### [Data provided]

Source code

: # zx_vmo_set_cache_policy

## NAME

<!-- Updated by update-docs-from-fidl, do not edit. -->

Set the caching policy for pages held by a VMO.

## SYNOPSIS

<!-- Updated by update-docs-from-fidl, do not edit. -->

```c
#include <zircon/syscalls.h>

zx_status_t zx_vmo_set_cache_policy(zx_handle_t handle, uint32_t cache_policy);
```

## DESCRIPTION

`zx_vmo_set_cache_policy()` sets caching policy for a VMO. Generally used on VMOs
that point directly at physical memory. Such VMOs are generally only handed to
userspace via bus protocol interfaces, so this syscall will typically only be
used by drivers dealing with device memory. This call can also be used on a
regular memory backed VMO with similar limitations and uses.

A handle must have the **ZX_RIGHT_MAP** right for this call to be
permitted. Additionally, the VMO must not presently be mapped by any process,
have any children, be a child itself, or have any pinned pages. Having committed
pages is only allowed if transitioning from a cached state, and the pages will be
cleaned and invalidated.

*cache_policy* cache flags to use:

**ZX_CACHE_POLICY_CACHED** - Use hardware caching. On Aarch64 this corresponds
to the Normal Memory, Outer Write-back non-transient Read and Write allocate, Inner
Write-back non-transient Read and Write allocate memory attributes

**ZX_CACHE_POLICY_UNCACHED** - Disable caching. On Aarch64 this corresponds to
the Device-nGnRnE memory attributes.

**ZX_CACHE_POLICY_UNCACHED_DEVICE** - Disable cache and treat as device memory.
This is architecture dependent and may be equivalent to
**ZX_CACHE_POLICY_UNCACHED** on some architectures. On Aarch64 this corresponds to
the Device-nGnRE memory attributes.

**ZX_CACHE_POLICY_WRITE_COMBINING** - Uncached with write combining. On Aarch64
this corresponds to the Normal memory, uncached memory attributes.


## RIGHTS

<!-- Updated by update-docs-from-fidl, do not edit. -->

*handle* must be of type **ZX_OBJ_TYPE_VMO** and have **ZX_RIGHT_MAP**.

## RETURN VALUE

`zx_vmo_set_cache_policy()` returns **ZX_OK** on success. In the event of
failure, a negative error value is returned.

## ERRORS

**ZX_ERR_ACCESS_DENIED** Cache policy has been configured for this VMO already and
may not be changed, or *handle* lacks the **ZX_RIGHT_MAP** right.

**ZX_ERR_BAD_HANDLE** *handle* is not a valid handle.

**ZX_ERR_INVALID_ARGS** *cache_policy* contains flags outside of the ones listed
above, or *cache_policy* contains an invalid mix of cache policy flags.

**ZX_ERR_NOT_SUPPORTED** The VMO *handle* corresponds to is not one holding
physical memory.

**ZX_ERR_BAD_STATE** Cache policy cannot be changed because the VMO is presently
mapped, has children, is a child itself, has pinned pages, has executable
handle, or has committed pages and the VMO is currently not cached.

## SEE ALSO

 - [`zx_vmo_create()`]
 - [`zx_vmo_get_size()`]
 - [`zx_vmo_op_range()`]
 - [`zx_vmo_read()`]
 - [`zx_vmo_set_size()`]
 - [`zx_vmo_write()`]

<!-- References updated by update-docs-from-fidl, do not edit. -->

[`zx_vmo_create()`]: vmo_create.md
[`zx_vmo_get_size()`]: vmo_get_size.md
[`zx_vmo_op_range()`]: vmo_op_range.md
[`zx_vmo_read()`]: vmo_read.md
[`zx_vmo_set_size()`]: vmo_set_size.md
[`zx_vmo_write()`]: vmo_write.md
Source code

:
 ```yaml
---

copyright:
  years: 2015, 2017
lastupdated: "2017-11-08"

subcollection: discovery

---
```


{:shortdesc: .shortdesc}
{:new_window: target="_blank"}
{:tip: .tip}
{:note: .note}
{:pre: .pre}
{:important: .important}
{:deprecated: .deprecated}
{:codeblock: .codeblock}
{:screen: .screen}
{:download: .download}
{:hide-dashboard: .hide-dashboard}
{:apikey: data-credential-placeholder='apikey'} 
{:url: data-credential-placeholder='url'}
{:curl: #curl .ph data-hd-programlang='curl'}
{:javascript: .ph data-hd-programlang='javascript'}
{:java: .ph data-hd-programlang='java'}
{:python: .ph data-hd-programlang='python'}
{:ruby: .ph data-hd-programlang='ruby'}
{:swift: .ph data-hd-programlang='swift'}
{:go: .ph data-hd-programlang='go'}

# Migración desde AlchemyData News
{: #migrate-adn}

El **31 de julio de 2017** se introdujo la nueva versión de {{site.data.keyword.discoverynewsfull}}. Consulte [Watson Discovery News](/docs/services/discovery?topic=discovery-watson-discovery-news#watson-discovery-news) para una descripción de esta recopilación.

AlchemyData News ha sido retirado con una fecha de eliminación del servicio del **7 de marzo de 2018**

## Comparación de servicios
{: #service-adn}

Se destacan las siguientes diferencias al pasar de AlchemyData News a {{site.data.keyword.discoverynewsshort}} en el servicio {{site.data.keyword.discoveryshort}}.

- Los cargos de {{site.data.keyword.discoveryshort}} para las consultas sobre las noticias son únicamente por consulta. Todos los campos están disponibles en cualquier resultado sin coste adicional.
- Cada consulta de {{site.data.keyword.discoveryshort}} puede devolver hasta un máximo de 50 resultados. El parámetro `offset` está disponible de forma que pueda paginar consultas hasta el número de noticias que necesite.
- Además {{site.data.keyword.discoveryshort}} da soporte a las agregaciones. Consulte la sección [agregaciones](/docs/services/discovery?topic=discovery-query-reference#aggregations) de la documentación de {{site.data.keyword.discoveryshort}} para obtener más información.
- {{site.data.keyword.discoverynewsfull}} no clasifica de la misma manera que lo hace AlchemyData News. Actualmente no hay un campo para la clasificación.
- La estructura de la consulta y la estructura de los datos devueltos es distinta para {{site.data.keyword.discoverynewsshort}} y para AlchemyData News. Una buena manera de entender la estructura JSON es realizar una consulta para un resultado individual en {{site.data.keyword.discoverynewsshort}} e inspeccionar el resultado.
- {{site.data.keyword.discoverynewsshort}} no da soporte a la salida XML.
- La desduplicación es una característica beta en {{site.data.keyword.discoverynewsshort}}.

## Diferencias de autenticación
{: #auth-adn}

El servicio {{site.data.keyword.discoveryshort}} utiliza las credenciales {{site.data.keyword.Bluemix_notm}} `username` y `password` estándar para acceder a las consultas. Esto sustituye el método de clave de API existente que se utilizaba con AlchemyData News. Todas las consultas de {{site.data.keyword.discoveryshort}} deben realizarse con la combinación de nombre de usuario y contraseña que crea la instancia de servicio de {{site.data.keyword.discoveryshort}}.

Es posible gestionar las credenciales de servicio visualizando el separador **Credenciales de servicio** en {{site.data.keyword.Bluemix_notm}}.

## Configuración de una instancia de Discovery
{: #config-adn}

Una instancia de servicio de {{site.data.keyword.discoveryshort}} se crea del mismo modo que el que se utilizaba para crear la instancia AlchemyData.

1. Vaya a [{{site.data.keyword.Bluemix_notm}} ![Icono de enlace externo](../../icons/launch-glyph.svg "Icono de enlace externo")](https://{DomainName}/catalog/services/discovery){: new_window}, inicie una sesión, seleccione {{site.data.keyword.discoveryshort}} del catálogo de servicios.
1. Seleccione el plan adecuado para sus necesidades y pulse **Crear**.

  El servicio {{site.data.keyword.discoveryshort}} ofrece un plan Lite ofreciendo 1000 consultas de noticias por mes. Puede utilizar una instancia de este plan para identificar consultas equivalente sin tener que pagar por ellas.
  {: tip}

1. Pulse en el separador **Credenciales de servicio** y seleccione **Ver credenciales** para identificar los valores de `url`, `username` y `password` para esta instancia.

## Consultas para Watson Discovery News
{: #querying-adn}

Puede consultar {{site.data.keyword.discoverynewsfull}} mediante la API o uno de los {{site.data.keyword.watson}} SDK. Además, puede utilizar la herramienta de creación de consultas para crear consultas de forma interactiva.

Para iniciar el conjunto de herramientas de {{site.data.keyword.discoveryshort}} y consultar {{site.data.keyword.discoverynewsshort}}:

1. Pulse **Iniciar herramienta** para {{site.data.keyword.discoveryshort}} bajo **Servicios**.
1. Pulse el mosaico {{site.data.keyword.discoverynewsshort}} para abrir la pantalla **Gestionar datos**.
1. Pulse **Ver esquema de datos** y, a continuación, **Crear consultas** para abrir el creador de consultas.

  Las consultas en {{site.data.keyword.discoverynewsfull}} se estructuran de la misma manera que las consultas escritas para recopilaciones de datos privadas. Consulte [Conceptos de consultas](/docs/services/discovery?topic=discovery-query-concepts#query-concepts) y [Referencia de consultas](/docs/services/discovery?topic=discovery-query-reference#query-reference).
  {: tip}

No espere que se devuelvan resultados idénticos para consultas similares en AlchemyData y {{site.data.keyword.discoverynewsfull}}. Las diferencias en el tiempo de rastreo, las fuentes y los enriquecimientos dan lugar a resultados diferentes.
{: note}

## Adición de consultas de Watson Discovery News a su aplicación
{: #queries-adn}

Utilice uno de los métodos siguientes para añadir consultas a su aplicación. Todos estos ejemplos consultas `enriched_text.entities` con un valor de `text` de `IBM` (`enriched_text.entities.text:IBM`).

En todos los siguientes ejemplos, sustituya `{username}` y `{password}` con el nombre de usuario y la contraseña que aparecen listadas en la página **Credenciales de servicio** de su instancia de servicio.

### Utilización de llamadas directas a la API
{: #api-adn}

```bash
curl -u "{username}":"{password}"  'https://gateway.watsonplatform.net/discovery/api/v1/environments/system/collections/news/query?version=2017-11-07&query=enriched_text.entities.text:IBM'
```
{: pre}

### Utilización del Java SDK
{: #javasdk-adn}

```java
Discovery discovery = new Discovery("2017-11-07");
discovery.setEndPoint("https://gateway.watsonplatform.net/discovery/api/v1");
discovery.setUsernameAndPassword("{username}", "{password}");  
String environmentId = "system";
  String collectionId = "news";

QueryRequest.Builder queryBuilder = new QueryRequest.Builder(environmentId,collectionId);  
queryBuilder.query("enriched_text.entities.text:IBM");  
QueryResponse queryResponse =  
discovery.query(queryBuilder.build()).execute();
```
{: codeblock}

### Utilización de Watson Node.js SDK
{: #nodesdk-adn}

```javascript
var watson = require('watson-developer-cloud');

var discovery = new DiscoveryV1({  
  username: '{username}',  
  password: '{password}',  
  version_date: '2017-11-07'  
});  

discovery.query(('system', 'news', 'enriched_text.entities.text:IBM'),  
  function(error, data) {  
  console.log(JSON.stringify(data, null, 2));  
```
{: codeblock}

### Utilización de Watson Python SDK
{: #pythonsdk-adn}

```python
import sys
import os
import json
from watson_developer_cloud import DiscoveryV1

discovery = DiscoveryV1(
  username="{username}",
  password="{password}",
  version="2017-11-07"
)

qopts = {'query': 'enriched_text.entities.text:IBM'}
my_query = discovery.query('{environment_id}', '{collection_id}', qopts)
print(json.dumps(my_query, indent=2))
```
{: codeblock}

### [Problem description]
Reproduce the listing above exactly, but only from its first line through the line holding "This is architecture"; both of those lines are included.

### [Output for this exercise]
Source code

: # zx_vmo_set_cache_policy

## NAME

<!-- Updated by update-docs-from-fidl, do not edit. -->

Set the caching policy for pages held by a VMO.

## SYNOPSIS

<!-- Updated by update-docs-from-fidl, do not edit. -->

```c
#include <zircon/syscalls.h>

zx_status_t zx_vmo_set_cache_policy(zx_handle_t handle, uint32_t cache_policy);
```

## DESCRIPTION

`zx_vmo_set_cache_policy()` sets caching policy for a VMO. Generally used on VMOs
that point directly at physical memory. Such VMOs are generally only handed to
userspace via bus protocol interfaces, so this syscall will typically only be
used by drivers dealing with device memory. This call can also be used on a
regular memory backed VMO with similar limitations and uses.

A handle must have the **ZX_RIGHT_MAP** right for this call to be
permitted. Additionally, the VMO must not presently be mapped by any process,
have any children, be a child itself, or have any pinned pages. Having committed
pages is only allowed if transitioning from a cached state, and the pages will be
cleaned and invalidated.

*cache_policy* cache flags to use:

**ZX_CACHE_POLICY_CACHED** - Use hardware caching. On Aarch64 this corresponds
to the Normal Memory, Outer Write-back non-transient Read and Write allocate, Inner
Write-back non-transient Read and Write allocate memory attributes

**ZX_CACHE_POLICY_UNCACHED** - Disable caching. On Aarch64 this corresponds to
the Device-nGnRnE memory attributes.

**ZX_CACHE_POLICY_UNCACHED_DEVICE** - Disable cache and treat as device memory.
This is architecture dependent and may be equivalent to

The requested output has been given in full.